Hand-to-hand combat has a very basic system for something so heavily relied upon; although, that isn’t always a bad thing. You have a light attack, heavy attack and block and button mash a mixture to pull off combos. Should you be successful you’ll pull of an even heavier attack. The problem is you have enemies running at you from every direction and struggle to hit anyone outside of Jack’s reach; unless he’s blocking, Jack forgets how to move while engaged in fisticuffs. If the game deems you’ve executed enough combos an onscreen prompt will commence a takedown. Here’s were Jack’s brutality comes in, as he’s forever finding new innovative ways to kill people with maximum blood splatter.

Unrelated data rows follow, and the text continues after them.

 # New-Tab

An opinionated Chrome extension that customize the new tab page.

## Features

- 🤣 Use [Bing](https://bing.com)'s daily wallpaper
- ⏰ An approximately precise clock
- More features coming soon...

Along with disarms, available if you run up to an enemy before they can shoot you, these are much better options than trying to eliminate a bunch of baddies with nothing but your fists of fury. Pressing action when promoted is hardly groundbreaking gameplay, but at least it works better than being shot in the teeth while you’re trying to punch someone three feet away.

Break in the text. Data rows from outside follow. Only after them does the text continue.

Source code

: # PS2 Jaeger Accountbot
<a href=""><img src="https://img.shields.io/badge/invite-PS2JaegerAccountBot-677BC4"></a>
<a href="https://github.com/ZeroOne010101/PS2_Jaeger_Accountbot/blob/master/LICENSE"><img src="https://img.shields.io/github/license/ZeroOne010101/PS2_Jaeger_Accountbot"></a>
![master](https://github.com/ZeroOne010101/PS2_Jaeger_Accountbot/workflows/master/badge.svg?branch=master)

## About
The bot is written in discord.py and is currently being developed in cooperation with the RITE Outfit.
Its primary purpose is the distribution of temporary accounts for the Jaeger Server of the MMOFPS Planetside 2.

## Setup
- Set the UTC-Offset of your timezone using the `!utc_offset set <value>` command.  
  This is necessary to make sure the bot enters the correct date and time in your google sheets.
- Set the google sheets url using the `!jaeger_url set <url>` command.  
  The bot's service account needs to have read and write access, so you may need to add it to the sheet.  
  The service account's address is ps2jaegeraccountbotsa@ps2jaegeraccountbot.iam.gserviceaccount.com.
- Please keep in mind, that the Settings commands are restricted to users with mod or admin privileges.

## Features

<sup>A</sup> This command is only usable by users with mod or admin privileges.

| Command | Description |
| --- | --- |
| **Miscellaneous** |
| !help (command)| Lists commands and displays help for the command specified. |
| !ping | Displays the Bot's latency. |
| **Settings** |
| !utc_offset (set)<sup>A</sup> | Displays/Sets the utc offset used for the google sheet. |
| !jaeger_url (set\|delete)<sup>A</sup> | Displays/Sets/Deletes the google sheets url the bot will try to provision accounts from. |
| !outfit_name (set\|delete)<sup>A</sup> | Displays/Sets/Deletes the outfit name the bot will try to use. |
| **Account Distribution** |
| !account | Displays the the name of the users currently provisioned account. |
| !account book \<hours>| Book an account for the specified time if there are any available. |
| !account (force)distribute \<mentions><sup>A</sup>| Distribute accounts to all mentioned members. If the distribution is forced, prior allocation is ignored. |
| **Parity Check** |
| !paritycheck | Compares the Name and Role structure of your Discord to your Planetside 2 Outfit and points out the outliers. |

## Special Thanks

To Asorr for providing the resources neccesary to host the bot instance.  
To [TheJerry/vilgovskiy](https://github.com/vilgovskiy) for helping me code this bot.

Like the combat, the gunplay isn’t terrible by any stretch, but it’s not as good as similar games and is nothing that didn’t exist three years ago. Head shots fill up the focus bar, which can be cashed in for slow-mo and increased bullet damage; holding down the left trigger increases your accuracy but restricts your movements; you can only ever have two weapons at once and cover needs to be used tactically. Of all the generic mechanics, the cover system is the one crying out to be overhauled. Only conveniently placed objects can be used as cover. Too often I’d run to a wall assuming it’d offer me shelter only to find, for no reason whatsoever, I couldn’t do that resulting in certain death. Moving between cover is no better. You have to awkwardly run out, taking fire, and slowly move over to the new object. Sure, you can run, but if you do that Jack will assume you want to jump over it and dive into the stream of bullets ahead. Just no. Picking up new weapons is an equally difficult task. The right bumper is used to both reload your current weapon and exchange it for a new one. That means you have to hold it down for 2 seconds to do the latter, all the while taking multiple bullets to the head while you just stand there.

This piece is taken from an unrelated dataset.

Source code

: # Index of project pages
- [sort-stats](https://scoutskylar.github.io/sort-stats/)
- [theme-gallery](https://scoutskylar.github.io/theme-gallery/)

The game’s saving grace comes in the mini-missions where you get to play as Shadow. In normal play pressing up on the D-pad will order him to attack by either grabbing a thugs groin or ripping his throat out. In the short bursts where you get to control Shadow an element of stealth is introduced. When holding down the left trigger Shadow will sneak and use his canine sensors to see where enemies are through objects comparable to Splinter Cell: Conviction and Batman: Arkham Asylum. Unlike the rest of the game, it’s not a mindless run & gun experience. You actually have to consider enemy movements and lure them out one-by-one with soft growls. It’s a nice change of pace and about the only thing worth remembering.
With the exception of Jack, the visuals are atrocious. Shadow, a main character mind you, looks more like a machine than a living creature and seems to roller skate around the places by gliding along the surface. There are only a handful of different enemies, suggesting they have some type of bad-guy cloning factory; the also have exactly the same traits. The big, fat, shirtless, bald guy that rocks up several times in each of the first few levels takes a fair beating, while the skinny bogan decked out in a grey wife-beater has a good aim but will drop like a sack of pennies. Enemies that looked exactly the same was acceptable in 1999, not 2010.
The audio is equally rubbish. Jack says things like “you have the right to remain silent” before shooting a clone in the head. It’s meant to be a joke, it’s not an overly serious game, but it just isn’t charming. The Shadow moments are great, but enemies tend to scream when a dog goes to rip their head off, yet if a another enemy didn’t see it they don’t notice. If there was any music I don’t remember it, like the rest of the game, and I last played it about 2 hours ago.
Dead to Rights Retribution isn’t a terrible game, it’s just not good. It’s exactly the same as any other third person action game released a few years ago and with the speed at which the game industry moves forward, those types of games just aren’t worth playing. The story lasts about 11 hours, but it felt like it was finished after about 6 and perhaps it would have been a better game if it just ended there. Most of the gameplay mechanics work, but they feel terribly dated compared to more recent titles and the cover system will be responsible for your death on numerous occasions. Most disappointingly with the exception of the Shadow ‘mini-missions’ it’s about as generic and unoriginal as a game can be. Once you’ve completed the game there’s no reason to go back and just hours later you’ll struggle to remember anything about it. Having said all that, you could do a lot worse. At it’s core Dead to Rights Retribution is a rough around the edges generic third person shooter.